LF: It sounds like no adults knew what to say to help. This generation has resources, like your book or podcast, to help parents help their kids.
RS – Yes, we do. Previous generations just said “pull yourself up by the bootstraps.” Am I stronger for it? Yes in some ways. Am I weaker for it? Yes, in some ways. But we now know we need to have these tough conversations. You, the trusted source, can help your child make good choices for well-being, and for emotional and mental health.
LF: If a parent knows their child is having a hard time, say, a girl in Middle School (nearly 100% of them face this) what might the parent say to help?
RS: My daughter had something similar happen to her in 5th grade. It was super triggering!

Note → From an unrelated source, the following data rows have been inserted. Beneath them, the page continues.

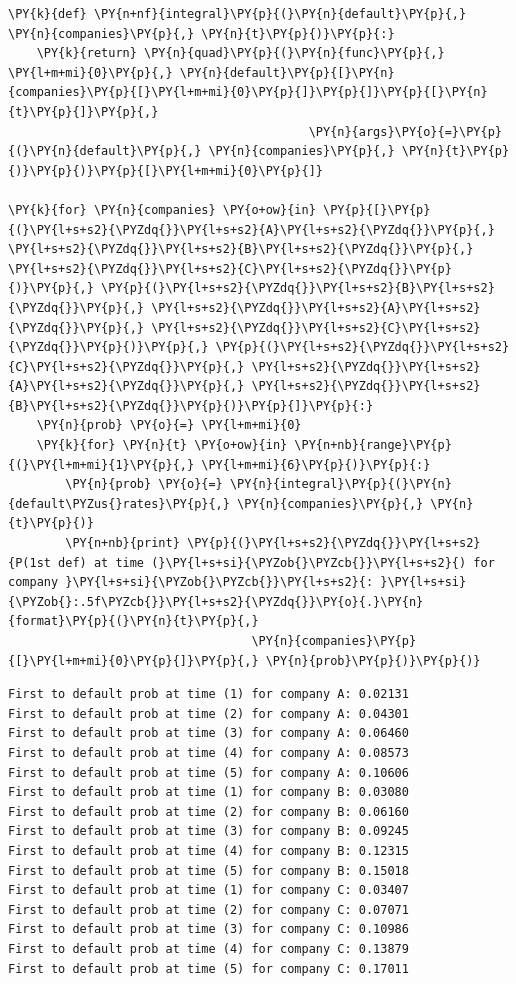 \begin{tcolorbox}[breakable, size=fbox, boxrule=1pt, pad at break*=1mm,colback=cellbackground, colframe=cellborder]
\begin{Verbatim}[commandchars=\\\{\}]
\PY{k}{def} \PY{n+nf}{integral}\PY{p}{(}\PY{n}{default}\PY{p}{,} \PY{n}{companies}\PY{p}{,} \PY{n}{t}\PY{p}{)}\PY{p}{:}
    \PY{k}{return} \PY{n}{quad}\PY{p}{(}\PY{n}{func}\PY{p}{,} \PY{l+m+mi}{0}\PY{p}{,} \PY{n}{default}\PY{p}{[}\PY{n}{companies}\PY{p}{[}\PY{l+m+mi}{0}\PY{p}{]}\PY{p}{]}\PY{p}{[}\PY{n}{t}\PY{p}{]}\PY{p}{,} 
                                          \PY{n}{args}\PY{o}{=}\PY{p}{(}\PY{n}{default}\PY{p}{,} \PY{n}{companies}\PY{p}{,} \PY{n}{t}\PY{p}{)}\PY{p}{)}\PY{p}{[}\PY{l+m+mi}{0}\PY{p}{]}
                 
\PY{k}{for} \PY{n}{companies} \PY{o+ow}{in} \PY{p}{[}\PY{p}{(}\PY{l+s+s2}{\PYZdq{}}\PY{l+s+s2}{A}\PY{l+s+s2}{\PYZdq{}}\PY{p}{,} \PY{l+s+s2}{\PYZdq{}}\PY{l+s+s2}{B}\PY{l+s+s2}{\PYZdq{}}\PY{p}{,} \PY{l+s+s2}{\PYZdq{}}\PY{l+s+s2}{C}\PY{l+s+s2}{\PYZdq{}}\PY{p}{)}\PY{p}{,} \PY{p}{(}\PY{l+s+s2}{\PYZdq{}}\PY{l+s+s2}{B}\PY{l+s+s2}{\PYZdq{}}\PY{p}{,} \PY{l+s+s2}{\PYZdq{}}\PY{l+s+s2}{A}\PY{l+s+s2}{\PYZdq{}}\PY{p}{,} \PY{l+s+s2}{\PYZdq{}}\PY{l+s+s2}{C}\PY{l+s+s2}{\PYZdq{}}\PY{p}{)}\PY{p}{,} \PY{p}{(}\PY{l+s+s2}{\PYZdq{}}\PY{l+s+s2}{C}\PY{l+s+s2}{\PYZdq{}}\PY{p}{,} \PY{l+s+s2}{\PYZdq{}}\PY{l+s+s2}{A}\PY{l+s+s2}{\PYZdq{}}\PY{p}{,} \PY{l+s+s2}{\PYZdq{}}\PY{l+s+s2}{B}\PY{l+s+s2}{\PYZdq{}}\PY{p}{)}\PY{p}{]}\PY{p}{:}
    \PY{n}{prob} \PY{o}{=} \PY{l+m+mi}{0}
    \PY{k}{for} \PY{n}{t} \PY{o+ow}{in} \PY{n+nb}{range}\PY{p}{(}\PY{l+m+mi}{1}\PY{p}{,} \PY{l+m+mi}{6}\PY{p}{)}\PY{p}{:}
        \PY{n}{prob} \PY{o}{=} \PY{n}{integral}\PY{p}{(}\PY{n}{default\PYZus{}rates}\PY{p}{,} \PY{n}{companies}\PY{p}{,} \PY{n}{t}\PY{p}{)}
        \PY{n+nb}{print} \PY{p}{(}\PY{l+s+s2}{\PYZdq{}}\PY{l+s+s2}{P(1st def) at time (}\PY{l+s+si}{\PYZob{}\PYZcb{}}\PY{l+s+s2}{) for company }\PY{l+s+si}{\PYZob{}\PYZcb{}}\PY{l+s+s2}{: }\PY{l+s+si}{\PYZob{}:.5f\PYZcb{}}\PY{l+s+s2}{\PYZdq{}}\PY{o}{.}\PY{n}{format}\PY{p}{(}\PY{n}{t}\PY{p}{,} 
              					  \PY{n}{companies}\PY{p}{[}\PY{l+m+mi}{0}\PY{p}{]}\PY{p}{,} \PY{n}{prob}\PY{p}{)}\PY{p}{)}
\end{Verbatim}
\end{tcolorbox}

    \begin{Verbatim}[commandchars=\\\{\}]
First to default prob at time (1) for company A: 0.02131
First to default prob at time (2) for company A: 0.04301
First to default prob at time (3) for company A: 0.06460
First to default prob at time (4) for company A: 0.08573
First to default prob at time (5) for company A: 0.10606
First to default prob at time (1) for company B: 0.03080
First to default prob at time (2) for company B: 0.06160
First to default prob at time (3) for company B: 0.09245
First to default prob at time (4) for company B: 0.12315
First to default prob at time (5) for company B: 0.15018
First to default prob at time (1) for company C: 0.03407
First to default prob at time (2) for company C: 0.07071
First to default prob at time (3) for company C: 0.10986
First to default prob at time (4) for company C: 0.13879
First to default prob at time (5) for company C: 0.17011
    \end{Verbatim}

I wanted to just say, “Move on! This isn’t your friend!” Instead, I had the conversation that I wish someone had had with me when I was young. Ask your child: “Tell me the top three qualities you think define a friend.” Let’s say the answer is: kind, loyal, funny. Then, have them list the top people they spend time with, and consider, which of those qualities do these people have? Go through all, identifying which have these qualities and see what happens when you get to the problem person. My daughter was able to say, well, she’s funny but she’s not loyal and she’s not kind. Kids can then see, by their own definition, this person doesn’t fit their values, and the realization comes from them. Your child realizes, “I spend time with her, but she’s really not a friend.” If you just dictate to kids, they’ll resist, but if you guide them to their own realization, it becomes clear. They wind up with ownership, and see that they can make choices. Coming to it themselves, they feel savvy.
LF: Is this applicable to dating? In the case of a partner treating your child badly?
RS: I really like looking at the dating situation this same way. Statistics show that 70% of kids actually want to talk to parents about dating. You are their safe place. Talk about what they want in a person or a relationship, how they want to feel in a relationship. Help them understand that movies and social media may give a very slanted view of what dating or relationships should be. Ask powerful questions: Powerful questions are short and punchy and take you out of the role of lecturer and into the role of listener. “Tell me more about this person, and how you feel when you’re with him. Does he do anything that makes you feel good? Uncomfortable? How do your friends feel about him?” Be the listener, so you can hear their words.
LF: So, rather than leading with judgment, lead with curiosity. Then use points they make, so you don’t have to make pronouncements.
RS: Yes, and even if your kid isn’t dating you can have conversations in advance. I call them “pre-talks.” Brainstorm about what kinds of people they love being around. You can offer your favorites and also elicit theirs. You can still provide your view by highlighting what they’ve said, then segueing to offering your perspective, but do it without pushing.
LF: You can give opinions as part of a dialog but not make pronouncements.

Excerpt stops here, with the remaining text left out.